Yinong Young-Xu, Sc.D., from the Department for Veterans Affairs in White River Junction, Vt., and colleagues examined whether the MTT program was associated with surgical morbidity. The analysis included 119,383 sampled procedures from Veterans Health Administration facilities, including 42 facilities in the MTT program and 32 facilities which did not receive training. The rate of change in annual surgical morbidity rate one year after facilities enrolled in the MTT program was compared with the rate one year before and with the rate in non-MTT sites.

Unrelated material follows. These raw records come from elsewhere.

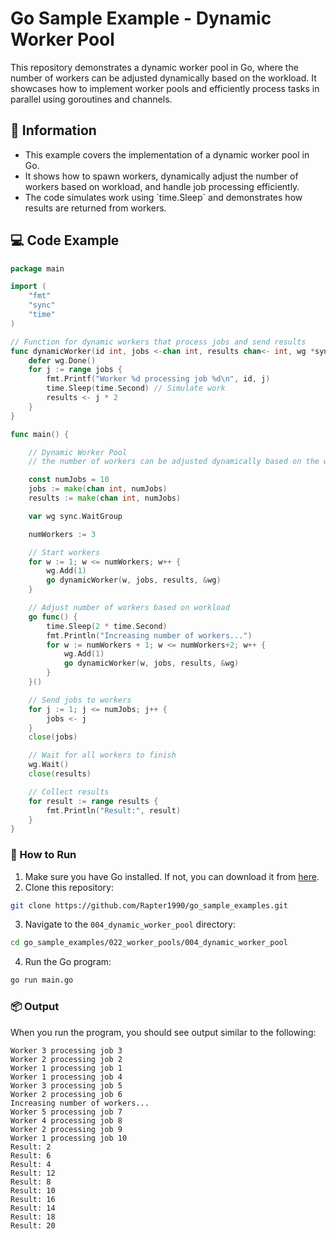 # Go Sample Example - Dynamic Worker Pool

This repository demonstrates a dynamic worker pool in Go, where the number of workers can be adjusted dynamically based on the workload. It showcases how to implement worker pools and efficiently process tasks in parallel using goroutines and channels.

## 📖 Information

<ul style="list-style-type:disc">
  <li>This example covers the implementation of a dynamic worker pool in Go.</li>
  <li>It shows how to spawn workers, dynamically adjust the number of workers based on workload, and handle job processing efficiently.</li>
  <li>The code simulates work using `time.Sleep` and demonstrates how results are returned from workers.</li>
</ul>

## 💻 Code Example

```go
package main

import (
	"fmt"
	"sync"
	"time"
)

// Function for dynamic workers that process jobs and send results
func dynamicWorker(id int, jobs <-chan int, results chan<- int, wg *sync.WaitGroup) {
	defer wg.Done()
	for j := range jobs {
		fmt.Printf("Worker %d processing job %d\n", id, j)
		time.Sleep(time.Second) // Simulate work
		results <- j * 2
	}
}

func main() {

	// Dynamic Worker Pool
	// the number of workers can be adjusted dynamically based on the workload

	const numJobs = 10
	jobs := make(chan int, numJobs)
	results := make(chan int, numJobs)

	var wg sync.WaitGroup

	numWorkers := 3

	// Start workers
	for w := 1; w <= numWorkers; w++ {
		wg.Add(1)
		go dynamicWorker(w, jobs, results, &wg)
	}

	// Adjust number of workers based on workload
	go func() {
		time.Sleep(2 * time.Second)
		fmt.Println("Increasing number of workers...")
		for w := numWorkers + 1; w <= numWorkers+2; w++ {
			wg.Add(1)
			go dynamicWorker(w, jobs, results, &wg)
		}
	}()

	// Send jobs to workers
	for j := 1; j <= numJobs; j++ {
		jobs <- j
	}
	close(jobs)

	// Wait for all workers to finish
	wg.Wait()
	close(results)

	// Collect results
	for result := range results {
		fmt.Println("Result:", result)
	}
}
```

### 🏃 How to Run

1. Make sure you have Go installed. If not, you can download it from [here](https://golang.org/dl/).
2. Clone this repository:

```bash
git clone https://github.com/Rapter1990/go_sample_examples.git
```

3. Navigate to the `004_dynamic_worker_pool` directory:

```bash
cd go_sample_examples/022_worker_pools/004_dynamic_worker_pool
```

4. Run the Go program:

```bash
go run main.go
```

### 📦 Output

When you run the program, you should see output similar to the following:

```
Worker 3 processing job 3
Worker 2 processing job 2
Worker 1 processing job 1
Worker 1 processing job 4
Worker 3 processing job 5
Worker 2 processing job 6
Increasing number of workers...
Worker 5 processing job 7
Worker 4 processing job 8
Worker 2 processing job 9
Worker 1 processing job 10
Result: 2
Result: 6
Result: 4
Result: 12
Result: 8
Result: 10
Result: 16
Result: 14
Result: 18
Result: 20
```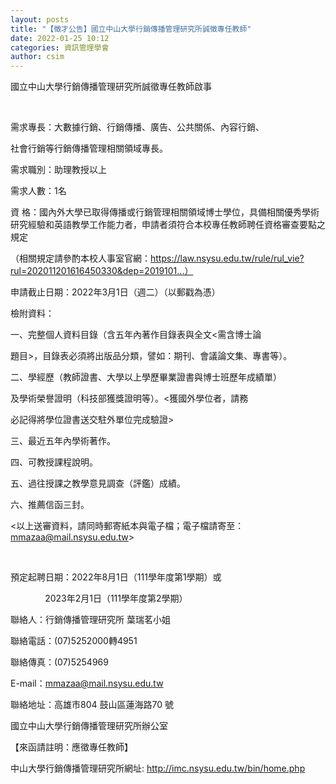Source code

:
 ```yaml
---
layout: posts
title: "【徵才公告】國立中山大學行銷傳播管理研究所誠徵專任教師"
date: 2022-01-25 10:12
categories: 資訊管理學會
author: csim
---
```


國立中山大學行銷傳播管理研究所誠徵專任教師啟事

 

需求專長：大數據行銷、行銷傳播、廣告、公共關係、內容行銷、

社會行銷等行銷傳播管理相關領域專長。

需求職別：助理教授以上

需求人數：1名

資 格：國內外大學已取得傳播或行銷管理相關領域博士學位，具備相關優秀學術研究經驗和英語教學工作能力者，申請者須符合本校專任教師聘任資格審查要點之規定

（相關規定請參酌本校人事室官網：https://law.nsysu.edu.tw/rule/rul_vie?rul=202011201616450330&dep=2019101...）

申請截止日期：2022年3月1日（週二）（以郵戳為憑）

檢附資料：

一、完整個人資料目錄（含五年內著作目錄表與全文<需含博士論

題目>，目錄表必須將出版品分類，譬如：期刊、會議論文集、專書等）。

二、學經歷（教師證書、大學以上學歷畢業證書與博士班歷年成績單）

及學術榮譽證明（科技部獲獎證明等）。<獲國外學位者，請務

必記得將學位證書送交駐外單位完成驗證>

三、最近五年內學術著作。

四、可教授課程說明。

五、過往授課之教學意見調查（評鑑）成績。

六、推薦信函三封。

<以上送審資料，請同時郵寄紙本與電子檔；電子檔請寄至：mmazaa@mail.nsysu.edu.tw>

 

預定起聘日期：2022年8月1日（111學年度第1學期）或

              2023年2月1日（111學年度第2學期）

聯絡人：行銷傳播管理研究所 葉瑞茗小姐

聯絡電話：(07)5252000轉4951

聯絡傳真：(07)5254969

E-mail：mmazaa@mail.nsysu.edu.tw

聯絡地址：高雄市804 鼓山區蓮海路70 號

國立中山大學行銷傳播管理研究所辦公室

【來函請註明：應徵專任教師】

中山大學行銷傳播管理研究所網址: http://imc.nsysu.edu.tw/bin/home.php

 
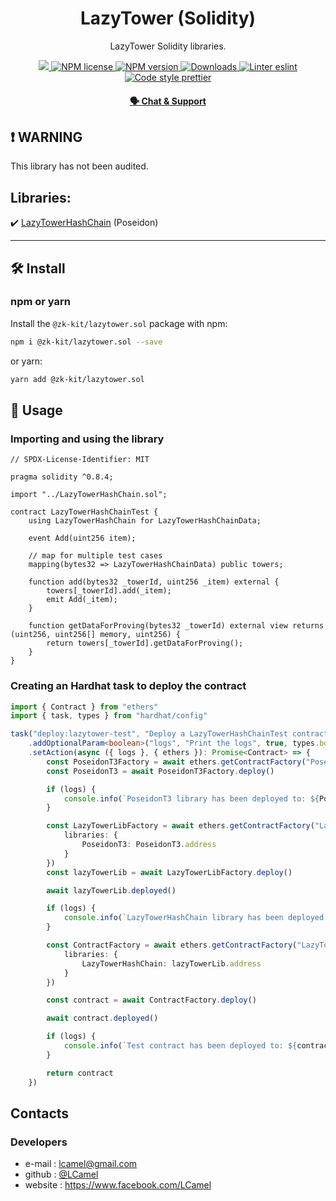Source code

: <p align="center">
    <h1 align="center">
         LazyTower (Solidity)
    </h1>
    <p align="center">LazyTower Solidity libraries.</p>
</p>

<p align="center">
    <a href="https://github.com/privacy-scaling-explorations/zk-kit">
        <img src="https://img.shields.io/badge/project-zk--kit-blue.svg?style=flat-square">
    </a>
    <a href="https://github.com/privacy-scaling-explorations/zk-kit/tree/main/packages/lazytower.sol/LICENSE">
        <img alt="NPM license" src="https://img.shields.io/npm/l/%40zk-kit%2Flazytower.sol?style=flat-square">
    </a>
    <a href="https://www.npmjs.com/package/@zk-kit/lazytower.sol">
        <img alt="NPM version" src="https://img.shields.io/npm/v/@zk-kit/lazytower.sol?style=flat-square" />
    </a>
    <a href="https://npmjs.org/package/@zk-kit/lazytower.sol">
        <img alt="Downloads" src="https://img.shields.io/npm/dm/@zk-kit/lazytower.sol.svg?style=flat-square" />
    </a>
    <a href="https://eslint.org/">
        <img alt="Linter eslint" src="https://img.shields.io/badge/linter-eslint-8080f2?style=flat-square&logo=eslint" />
    </a>
    <a href="https://prettier.io/">
        <img alt="Code style prettier" src="https://img.shields.io/badge/code%20style-prettier-f8bc45?style=flat-square&logo=prettier" />
    </a>
</p>

<div align="center">
    <h4>
        <a href="https://appliedzkp.org/discord">
            🗣️ Chat &amp; Support
        </a>
    </h4>
</div>

## ❗ WARNING

This library has not been audited.

## Libraries:

✔️ [LazyTowerHashChain](https://github.com/privacy-scaling-explorations/zk-kit/blob/main/packages/lazytower.sol/contracts/LazyTowerHashChain.sol) (Poseidon)

---

## 🛠 Install

### npm or yarn

Install the `@zk-kit/lazytower.sol` package with npm:

```bash
npm i @zk-kit/lazytower.sol --save
```

or yarn:

```bash
yarn add @zk-kit/lazytower.sol
```

## 📜 Usage

### Importing and using the library

```solidity
// SPDX-License-Identifier: MIT

pragma solidity ^0.8.4;

import "../LazyTowerHashChain.sol";

contract LazyTowerHashChainTest {
    using LazyTowerHashChain for LazyTowerHashChainData;

    event Add(uint256 item);

    // map for multiple test cases
    mapping(bytes32 => LazyTowerHashChainData) public towers;

    function add(bytes32 _towerId, uint256 _item) external {
        towers[_towerId].add(_item);
        emit Add(_item);
    }

    function getDataForProving(bytes32 _towerId) external view returns (uint256, uint256[] memory, uint256) {
        return towers[_towerId].getDataForProving();
    }
}
```

### Creating an Hardhat task to deploy the contract

```typescript
import { Contract } from "ethers"
import { task, types } from "hardhat/config"

task("deploy:lazytower-test", "Deploy a LazyTowerHashChainTest contract")
    .addOptionalParam<boolean>("logs", "Print the logs", true, types.boolean)
    .setAction(async ({ logs }, { ethers }): Promise<Contract> => {
        const PoseidonT3Factory = await ethers.getContractFactory("PoseidonT3")
        const PoseidonT3 = await PoseidonT3Factory.deploy()

        if (logs) {
            console.info(`PoseidonT3 library has been deployed to: ${PoseidonT3.address}`)
        }

        const LazyTowerLibFactory = await ethers.getContractFactory("LazyTowerHashChain", {
            libraries: {
                PoseidonT3: PoseidonT3.address
            }
        })
        const lazyTowerLib = await LazyTowerLibFactory.deploy()

        await lazyTowerLib.deployed()

        if (logs) {
            console.info(`LazyTowerHashChain library has been deployed to: ${lazyTowerLib.address}`)
        }

        const ContractFactory = await ethers.getContractFactory("LazyTowerHashChainTest", {
            libraries: {
                LazyTowerHashChain: lazyTowerLib.address
            }
        })

        const contract = await ContractFactory.deploy()

        await contract.deployed()

        if (logs) {
            console.info(`Test contract has been deployed to: ${contract.address}`)
        }

        return contract
    })
```

## Contacts

### Developers

-   e-mail : lcamel@gmail.com
-   github : [@LCamel](https://github.com/LCamel)
-   website : https://www.facebook.com/LCamel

The investigators found that there was a significant decrease in the observed annual surgical morbidity rate in facilities in the MTT program, compared with an insignificant decrease in the facilities that were not trained (17 percent [P = 0.01] and 6 percent [P = 0.11], respectively). There was a 15 and 10 percent decrease in the morbidity rate for facilities in the MTT and those not in the program, respectively, after adjusting for surgical risk. After propensity score matching, both groups showed a decline in the risk-adjusted annual surgical morbidity rate, but the decline was 20 percent steeper in the MTT group. For specific morbidity outcomes, such as surgical infection, the decline in annual surgical morbidity rates was also steeper for the MTT group.
"The Veterans Health Administration MTT program is associated with decreased surgical morbidity," the authors write.